Protagonista odierno in conferenza stampa Dario Saric che ha rilasciato le seguenti parole nel corso della sua presentazione:
«È stata una trattativa lunga, ci sono dinamiche e accordi molto lunghi, soprattutto se ci sono più squadre. E per un giocatore è più difficile tenersi in forma e allenarsi. Al momento sto cercando di recuperare, anche con lavori più lunghi e stiamo dando il massimo con lo staff per entrare in forma in breve tempo. Per me è un orgoglio che il Palermo mi abbia scelto, tra tanti altri profili: questo mi da una carica maggiore per migliorare. Se un gruppo del genere ha visto qualcosa in me, devo solo dire grazie al Palermo e al City Group. Esordio al Barbera? L’impatto con la realtà di qui è stato incredibile. Quando mi hanno parlato di Palermo mi sono ricordato dello stadio e quando sono arrivato qui la prima cosa che ho detto è stata “non vedo l’ora di giocare al Barbera”. Con Corini non ci conoscevamo, ma mi sono unito tranquillamente nel piano tattico. Gol? Ho più curato sempre fase difensiva e corsa, ma anche quelli sono importanti e ci devo lavorare, non è la mia caratteristica naturale. Sono venuto qua perché voglio raggiungere l’obiettivo che Palermo merita, cioè la Serie A. Penso di rimanere qui per anni e raggiungere quell’obiettivo. C’erano altre squadre e trattative, ma la voglia che ho sentito da parte della società e dei tifosi sono state decisive, e quindi ho voluto concludere la trattativa in tempi brevi e venire qui. Ascoli? La vivevo senza pensare troppo alla trattativa, si fa fatica ad affrontarle. Ma se non dipende da te, puoi farci poco e aspettare ulteriori sviluppi».

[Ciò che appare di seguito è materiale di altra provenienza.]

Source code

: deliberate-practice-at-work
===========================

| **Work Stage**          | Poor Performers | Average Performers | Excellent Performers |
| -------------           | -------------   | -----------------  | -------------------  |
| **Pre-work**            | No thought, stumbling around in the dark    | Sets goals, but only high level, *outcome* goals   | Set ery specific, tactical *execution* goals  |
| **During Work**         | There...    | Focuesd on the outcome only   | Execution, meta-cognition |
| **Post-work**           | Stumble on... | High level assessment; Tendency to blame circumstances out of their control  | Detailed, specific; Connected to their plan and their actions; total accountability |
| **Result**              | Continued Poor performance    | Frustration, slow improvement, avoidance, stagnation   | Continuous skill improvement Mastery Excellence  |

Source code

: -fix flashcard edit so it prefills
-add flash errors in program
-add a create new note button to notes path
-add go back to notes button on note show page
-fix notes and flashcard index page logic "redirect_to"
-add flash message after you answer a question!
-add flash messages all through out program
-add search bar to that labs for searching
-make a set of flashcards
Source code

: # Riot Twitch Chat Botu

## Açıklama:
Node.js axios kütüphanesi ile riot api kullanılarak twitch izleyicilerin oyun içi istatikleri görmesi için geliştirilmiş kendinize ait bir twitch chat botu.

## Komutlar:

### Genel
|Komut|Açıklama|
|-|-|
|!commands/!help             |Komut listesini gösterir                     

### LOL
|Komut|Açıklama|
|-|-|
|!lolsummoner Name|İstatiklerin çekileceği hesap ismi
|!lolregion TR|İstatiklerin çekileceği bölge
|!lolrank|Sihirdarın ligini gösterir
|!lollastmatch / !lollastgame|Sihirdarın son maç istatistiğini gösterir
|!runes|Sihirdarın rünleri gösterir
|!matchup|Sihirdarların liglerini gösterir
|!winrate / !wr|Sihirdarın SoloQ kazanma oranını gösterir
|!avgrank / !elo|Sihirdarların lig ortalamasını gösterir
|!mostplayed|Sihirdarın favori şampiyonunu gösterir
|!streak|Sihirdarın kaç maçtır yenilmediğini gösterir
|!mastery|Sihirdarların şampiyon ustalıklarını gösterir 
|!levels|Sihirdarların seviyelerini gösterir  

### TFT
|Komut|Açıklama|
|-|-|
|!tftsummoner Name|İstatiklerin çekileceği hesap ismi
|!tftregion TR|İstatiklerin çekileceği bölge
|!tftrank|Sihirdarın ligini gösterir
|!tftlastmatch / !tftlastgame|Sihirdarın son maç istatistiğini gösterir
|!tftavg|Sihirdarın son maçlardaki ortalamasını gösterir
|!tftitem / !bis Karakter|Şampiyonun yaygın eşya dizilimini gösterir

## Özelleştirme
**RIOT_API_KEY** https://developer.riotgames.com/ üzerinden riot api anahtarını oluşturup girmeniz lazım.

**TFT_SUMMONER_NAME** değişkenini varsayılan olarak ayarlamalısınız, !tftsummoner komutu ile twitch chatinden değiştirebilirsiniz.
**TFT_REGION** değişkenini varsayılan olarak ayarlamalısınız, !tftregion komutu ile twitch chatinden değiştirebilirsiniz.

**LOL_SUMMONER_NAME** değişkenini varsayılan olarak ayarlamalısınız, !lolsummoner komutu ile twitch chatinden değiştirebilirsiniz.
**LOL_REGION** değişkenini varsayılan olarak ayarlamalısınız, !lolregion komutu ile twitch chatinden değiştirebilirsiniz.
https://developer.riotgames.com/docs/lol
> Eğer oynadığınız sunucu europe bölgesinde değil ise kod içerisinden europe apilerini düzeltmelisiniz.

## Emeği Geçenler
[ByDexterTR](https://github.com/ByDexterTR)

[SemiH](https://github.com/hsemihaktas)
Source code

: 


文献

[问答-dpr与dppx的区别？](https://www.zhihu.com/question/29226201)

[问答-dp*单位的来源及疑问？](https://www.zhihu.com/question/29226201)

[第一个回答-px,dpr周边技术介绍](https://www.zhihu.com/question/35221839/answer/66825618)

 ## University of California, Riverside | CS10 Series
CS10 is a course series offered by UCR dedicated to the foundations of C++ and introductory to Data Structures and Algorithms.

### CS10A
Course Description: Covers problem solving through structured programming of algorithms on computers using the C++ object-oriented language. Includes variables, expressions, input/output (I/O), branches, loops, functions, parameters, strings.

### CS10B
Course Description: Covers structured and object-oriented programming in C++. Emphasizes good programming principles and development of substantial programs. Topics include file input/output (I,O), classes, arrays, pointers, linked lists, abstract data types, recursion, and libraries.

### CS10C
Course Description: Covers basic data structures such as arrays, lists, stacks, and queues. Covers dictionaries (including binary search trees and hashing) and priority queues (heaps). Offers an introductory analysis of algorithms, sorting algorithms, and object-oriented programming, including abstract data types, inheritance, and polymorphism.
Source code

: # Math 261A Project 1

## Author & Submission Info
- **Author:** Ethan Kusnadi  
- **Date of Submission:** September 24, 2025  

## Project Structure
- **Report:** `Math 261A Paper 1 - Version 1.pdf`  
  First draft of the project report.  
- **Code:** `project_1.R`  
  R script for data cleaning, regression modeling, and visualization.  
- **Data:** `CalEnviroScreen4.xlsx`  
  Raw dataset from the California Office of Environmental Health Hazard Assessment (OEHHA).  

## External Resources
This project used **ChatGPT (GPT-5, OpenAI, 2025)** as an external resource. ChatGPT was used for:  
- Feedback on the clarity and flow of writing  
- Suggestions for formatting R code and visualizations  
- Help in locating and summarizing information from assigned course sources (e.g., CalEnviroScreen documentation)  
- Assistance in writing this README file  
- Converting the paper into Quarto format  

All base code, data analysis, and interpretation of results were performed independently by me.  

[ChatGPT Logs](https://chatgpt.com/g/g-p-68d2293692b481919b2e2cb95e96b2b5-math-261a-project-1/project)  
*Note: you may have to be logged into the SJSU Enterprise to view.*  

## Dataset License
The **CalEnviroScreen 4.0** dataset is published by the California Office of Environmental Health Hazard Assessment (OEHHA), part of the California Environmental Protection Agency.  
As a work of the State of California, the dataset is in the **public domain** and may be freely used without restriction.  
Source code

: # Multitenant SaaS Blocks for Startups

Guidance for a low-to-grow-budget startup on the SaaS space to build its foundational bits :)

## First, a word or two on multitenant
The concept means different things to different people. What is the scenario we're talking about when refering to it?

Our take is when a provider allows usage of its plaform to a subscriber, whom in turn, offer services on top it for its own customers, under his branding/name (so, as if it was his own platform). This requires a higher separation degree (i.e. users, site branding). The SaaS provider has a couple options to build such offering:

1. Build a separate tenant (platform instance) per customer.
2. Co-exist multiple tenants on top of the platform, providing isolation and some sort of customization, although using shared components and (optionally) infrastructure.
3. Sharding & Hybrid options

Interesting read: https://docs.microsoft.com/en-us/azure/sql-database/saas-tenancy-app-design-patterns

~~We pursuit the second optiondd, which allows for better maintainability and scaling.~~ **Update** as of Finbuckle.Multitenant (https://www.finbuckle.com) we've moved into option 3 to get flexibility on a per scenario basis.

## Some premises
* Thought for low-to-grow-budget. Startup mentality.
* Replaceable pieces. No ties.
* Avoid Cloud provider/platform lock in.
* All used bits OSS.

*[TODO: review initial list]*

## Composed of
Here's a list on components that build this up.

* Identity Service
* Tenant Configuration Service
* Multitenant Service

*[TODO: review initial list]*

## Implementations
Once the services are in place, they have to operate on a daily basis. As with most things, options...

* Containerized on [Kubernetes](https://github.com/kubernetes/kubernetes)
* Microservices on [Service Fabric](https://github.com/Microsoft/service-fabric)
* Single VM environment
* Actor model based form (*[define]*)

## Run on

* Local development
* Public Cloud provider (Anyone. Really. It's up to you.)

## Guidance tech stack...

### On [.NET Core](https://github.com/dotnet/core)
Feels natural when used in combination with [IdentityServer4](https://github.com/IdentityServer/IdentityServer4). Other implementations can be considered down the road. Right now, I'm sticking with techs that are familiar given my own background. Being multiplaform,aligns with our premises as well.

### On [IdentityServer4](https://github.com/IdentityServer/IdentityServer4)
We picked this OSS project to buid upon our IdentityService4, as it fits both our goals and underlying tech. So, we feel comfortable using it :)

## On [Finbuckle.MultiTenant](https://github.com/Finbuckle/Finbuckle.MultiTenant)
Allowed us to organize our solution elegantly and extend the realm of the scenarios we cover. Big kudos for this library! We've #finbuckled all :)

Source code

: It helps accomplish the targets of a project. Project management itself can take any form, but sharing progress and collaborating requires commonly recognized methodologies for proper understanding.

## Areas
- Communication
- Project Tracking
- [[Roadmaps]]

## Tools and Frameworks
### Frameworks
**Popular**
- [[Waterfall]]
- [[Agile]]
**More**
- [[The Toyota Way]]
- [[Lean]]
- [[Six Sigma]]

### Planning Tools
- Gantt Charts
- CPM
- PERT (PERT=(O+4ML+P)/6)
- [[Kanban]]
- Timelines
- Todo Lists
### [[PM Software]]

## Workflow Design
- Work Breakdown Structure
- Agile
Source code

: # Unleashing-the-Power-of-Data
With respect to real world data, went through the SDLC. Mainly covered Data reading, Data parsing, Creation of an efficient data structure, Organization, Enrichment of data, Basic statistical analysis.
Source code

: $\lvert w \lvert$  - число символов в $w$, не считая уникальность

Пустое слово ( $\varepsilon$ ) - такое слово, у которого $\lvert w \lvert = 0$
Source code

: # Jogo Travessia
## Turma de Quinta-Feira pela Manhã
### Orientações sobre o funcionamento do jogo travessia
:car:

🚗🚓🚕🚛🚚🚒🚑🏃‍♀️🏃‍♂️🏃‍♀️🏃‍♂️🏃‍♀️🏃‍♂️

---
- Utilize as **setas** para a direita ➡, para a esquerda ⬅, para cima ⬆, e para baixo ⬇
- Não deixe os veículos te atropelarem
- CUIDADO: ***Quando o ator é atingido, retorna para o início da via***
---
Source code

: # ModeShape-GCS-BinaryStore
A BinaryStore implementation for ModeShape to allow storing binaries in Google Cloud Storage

«La società mi ha fatto capire che mi voleva e tutti mi hanno detto di venire a Palermo, poi i tempi non sono dipesi da me. Il mio ruolo naturale è quello di mezzala destra o sinistra ma posso fare anche il trequartista e posso giocare anche in un centrocampo a due. Con le mie caratteristiche cerco di fare tutti i ruoli che mi chiedono. Il centrocampo è di livello, con giocatori importanti, mi sto trovando bene. La concorrenza stimola e serve per alzare il livello. Avere un centrocampo forte è la base per una squadra competitiva. La storia della mia famiglia è particolare, condizionata dalla guerra degli anni ’90. Siamo arrivati in Italia nel ’94 in seguito al ferimento di mio padre. La situazione è stata difficile e sono legato alla Bosnia, mi sento bosniaco anche se sono nato in Italia. Il sentimento di andare con la nazionale bosniaca c’è, lavoro per questo. Non ho avuto ancora l’onore ma spero che in futuro arriverà. Jajalo? Gli ho chiesto la maglietta quando ci ho giocato contro quattro anni fa, ero al Carpi. Per me era una cosa importante».